**WORK TASK**
Search the entries for the word "mozilla" and return every line where it is found.

**DATA PROVIDED**

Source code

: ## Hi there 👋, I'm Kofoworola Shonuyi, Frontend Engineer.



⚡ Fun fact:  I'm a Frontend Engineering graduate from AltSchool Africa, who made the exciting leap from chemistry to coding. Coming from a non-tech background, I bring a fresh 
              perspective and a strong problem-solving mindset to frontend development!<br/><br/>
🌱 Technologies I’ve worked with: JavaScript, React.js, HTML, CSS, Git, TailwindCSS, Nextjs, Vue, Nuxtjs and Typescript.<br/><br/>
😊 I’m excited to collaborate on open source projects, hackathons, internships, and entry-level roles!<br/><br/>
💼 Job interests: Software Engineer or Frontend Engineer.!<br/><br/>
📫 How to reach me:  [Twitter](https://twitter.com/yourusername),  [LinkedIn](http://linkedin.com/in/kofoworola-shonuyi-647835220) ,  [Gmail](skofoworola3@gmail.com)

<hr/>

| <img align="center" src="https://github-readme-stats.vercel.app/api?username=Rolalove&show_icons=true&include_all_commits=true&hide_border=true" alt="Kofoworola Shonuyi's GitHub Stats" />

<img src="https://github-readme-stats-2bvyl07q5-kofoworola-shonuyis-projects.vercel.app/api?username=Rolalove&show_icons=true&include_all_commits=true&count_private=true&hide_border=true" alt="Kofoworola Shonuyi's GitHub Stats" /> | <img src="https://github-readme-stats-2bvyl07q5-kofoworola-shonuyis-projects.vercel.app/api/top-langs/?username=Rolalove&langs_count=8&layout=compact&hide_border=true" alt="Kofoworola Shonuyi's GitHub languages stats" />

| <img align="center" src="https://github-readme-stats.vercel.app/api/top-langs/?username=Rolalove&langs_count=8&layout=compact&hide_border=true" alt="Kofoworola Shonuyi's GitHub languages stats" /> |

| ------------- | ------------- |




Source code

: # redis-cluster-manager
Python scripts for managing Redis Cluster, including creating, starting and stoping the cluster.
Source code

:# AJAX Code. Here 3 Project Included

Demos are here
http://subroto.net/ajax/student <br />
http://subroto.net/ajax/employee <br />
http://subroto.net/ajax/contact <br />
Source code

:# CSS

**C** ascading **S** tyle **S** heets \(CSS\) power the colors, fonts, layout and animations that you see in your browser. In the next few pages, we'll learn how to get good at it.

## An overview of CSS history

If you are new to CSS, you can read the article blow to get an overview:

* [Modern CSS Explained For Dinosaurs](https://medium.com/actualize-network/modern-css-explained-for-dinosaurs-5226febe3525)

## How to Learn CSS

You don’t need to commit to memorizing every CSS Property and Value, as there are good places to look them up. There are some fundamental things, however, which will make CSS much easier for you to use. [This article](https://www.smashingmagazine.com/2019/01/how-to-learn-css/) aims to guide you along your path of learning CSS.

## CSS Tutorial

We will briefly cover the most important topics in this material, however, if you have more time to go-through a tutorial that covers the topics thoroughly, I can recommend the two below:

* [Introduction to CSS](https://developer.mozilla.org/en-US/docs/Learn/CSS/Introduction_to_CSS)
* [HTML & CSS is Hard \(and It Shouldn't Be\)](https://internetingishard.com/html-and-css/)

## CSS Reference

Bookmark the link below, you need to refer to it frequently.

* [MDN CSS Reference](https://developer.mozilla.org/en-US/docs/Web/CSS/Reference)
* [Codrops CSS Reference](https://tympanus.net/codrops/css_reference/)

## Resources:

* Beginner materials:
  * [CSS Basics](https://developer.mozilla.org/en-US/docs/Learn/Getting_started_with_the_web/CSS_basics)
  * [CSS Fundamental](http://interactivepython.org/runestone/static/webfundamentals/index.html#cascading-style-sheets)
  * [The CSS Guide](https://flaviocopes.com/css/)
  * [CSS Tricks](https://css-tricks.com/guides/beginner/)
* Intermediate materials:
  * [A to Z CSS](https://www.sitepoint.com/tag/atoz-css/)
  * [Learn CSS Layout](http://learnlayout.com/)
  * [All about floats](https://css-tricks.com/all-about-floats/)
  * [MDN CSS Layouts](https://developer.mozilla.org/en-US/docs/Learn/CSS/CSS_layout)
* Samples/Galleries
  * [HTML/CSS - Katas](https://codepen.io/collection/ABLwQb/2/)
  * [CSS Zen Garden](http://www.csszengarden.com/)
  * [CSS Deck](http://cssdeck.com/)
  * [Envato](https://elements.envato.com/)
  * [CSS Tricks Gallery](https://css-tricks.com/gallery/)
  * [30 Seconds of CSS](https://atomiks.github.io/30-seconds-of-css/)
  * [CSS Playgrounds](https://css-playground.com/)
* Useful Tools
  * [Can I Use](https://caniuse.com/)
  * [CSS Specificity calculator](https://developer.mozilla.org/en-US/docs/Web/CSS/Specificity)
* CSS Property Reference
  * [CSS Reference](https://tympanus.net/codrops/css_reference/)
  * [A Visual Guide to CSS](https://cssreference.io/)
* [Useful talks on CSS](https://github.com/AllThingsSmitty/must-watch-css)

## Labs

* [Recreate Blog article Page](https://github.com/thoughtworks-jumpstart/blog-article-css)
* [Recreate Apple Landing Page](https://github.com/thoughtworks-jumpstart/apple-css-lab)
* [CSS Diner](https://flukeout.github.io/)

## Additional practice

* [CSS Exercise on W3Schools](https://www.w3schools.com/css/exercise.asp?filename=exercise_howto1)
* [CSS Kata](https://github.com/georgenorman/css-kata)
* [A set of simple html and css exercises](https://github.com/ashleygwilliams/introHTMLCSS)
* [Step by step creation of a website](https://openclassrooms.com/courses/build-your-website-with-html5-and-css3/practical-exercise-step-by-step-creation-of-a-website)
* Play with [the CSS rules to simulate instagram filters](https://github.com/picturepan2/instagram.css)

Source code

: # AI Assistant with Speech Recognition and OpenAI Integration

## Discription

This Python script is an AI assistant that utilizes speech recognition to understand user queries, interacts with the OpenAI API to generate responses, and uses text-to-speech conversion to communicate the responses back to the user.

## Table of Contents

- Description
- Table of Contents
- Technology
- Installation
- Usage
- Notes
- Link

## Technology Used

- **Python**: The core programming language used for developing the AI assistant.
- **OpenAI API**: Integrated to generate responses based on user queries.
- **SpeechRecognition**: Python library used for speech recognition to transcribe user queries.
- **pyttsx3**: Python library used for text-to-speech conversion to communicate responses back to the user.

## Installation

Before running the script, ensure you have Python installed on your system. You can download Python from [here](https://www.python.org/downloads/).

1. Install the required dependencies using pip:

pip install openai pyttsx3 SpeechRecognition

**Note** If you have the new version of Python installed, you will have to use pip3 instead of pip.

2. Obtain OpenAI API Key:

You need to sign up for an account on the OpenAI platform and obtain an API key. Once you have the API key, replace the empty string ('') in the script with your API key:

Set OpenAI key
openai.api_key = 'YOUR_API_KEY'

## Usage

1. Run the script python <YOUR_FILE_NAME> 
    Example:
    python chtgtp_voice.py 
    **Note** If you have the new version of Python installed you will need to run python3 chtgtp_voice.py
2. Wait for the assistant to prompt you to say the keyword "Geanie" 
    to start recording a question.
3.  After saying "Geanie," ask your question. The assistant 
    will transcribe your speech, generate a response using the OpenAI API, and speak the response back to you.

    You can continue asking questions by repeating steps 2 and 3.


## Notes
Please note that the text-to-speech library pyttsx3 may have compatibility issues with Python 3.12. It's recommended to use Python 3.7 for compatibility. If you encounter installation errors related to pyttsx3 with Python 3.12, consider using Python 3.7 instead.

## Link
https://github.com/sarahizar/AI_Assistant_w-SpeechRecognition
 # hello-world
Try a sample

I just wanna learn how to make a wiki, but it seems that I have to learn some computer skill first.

**SOLUTION TO THE EXERCISE**
* [Introduction to CSS](https://developer.mozilla.org/en-US/docs/Learn/CSS/Introduction_to_CSS)
* [MDN CSS Reference](https://developer.mozilla.org/en-US/docs/Web/CSS/Reference)
  * [CSS Basics](https://developer.mozilla.org/en-US/docs/Learn/Getting_started_with_the_web/CSS_basics)
  * [MDN CSS Layouts](https://developer.mozilla.org/en-US/docs/Learn/CSS/CSS_layout)
  * [CSS Specificity calculator](https://developer.mozilla.org/en-US/docs/Web/CSS/Specificity)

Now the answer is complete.